# What the exercise asks
In the records below, find each line holding the word "ConvertToSnake" and copy it.

-=-=-

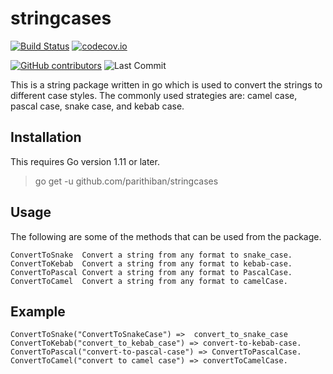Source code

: # stringcases

[![Build Status](https://travis-ci.org/parithiban/stringcases.svg?branch=master)](https://travis-ci.org/parithiban/stringcases)
[![codecov.io](https://codecov.io/github/parithiban/stringcases/coverage.svg?branch=master)](https://codecov.io/github/parithiban/stringcases?branch=master)


[![GitHub contributors](https://img.shields.io/github/contributors/parithiban/stringcases.svg?style=plastic&color=blue)](https://GitHub.com/parithiban/stringcases/graphs/contributors/)
![Last Commit](https://img.shields.io/github/last-commit/parithiban/stringcases.svg?style=plastic)

This is a string package written in go which is used to convert the strings to different case styles. The commonly used strategies are: camel case, pascal case, snake case, and kebab case.

## Installation

This requires Go version 1.11 or later.

> go get -u github.com/parithiban/stringcases

## Usage

The following are some of the methods that can be used from the package.

```code
ConvertToSnake  Convert a string from any format to snake_case.
ConvertToKebab  Convert a string from any format to kebab-case.
ConvertToPascal Convert a string from any format to PascalCase.
ConvertToCamel  Convert a string from any format to camelCase.
```

## Example

```code
ConvertToSnake("ConvertToSnakeCase") =>  convert_to_snake_case
ConvertToKebab("convert_to_kebab_case") => convert-to-kebab-case.
ConvertToPascal("convert-to-pascal-case") => ConvertToPascalCase.
ConvertToCamel("convert to camel case") => convertToCamelCase.
```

-=-=-

# Your solution
ConvertToSnake  Convert a string from any format to snake_case.
ConvertToSnake("ConvertToSnakeCase") =>  convert_to_snake_case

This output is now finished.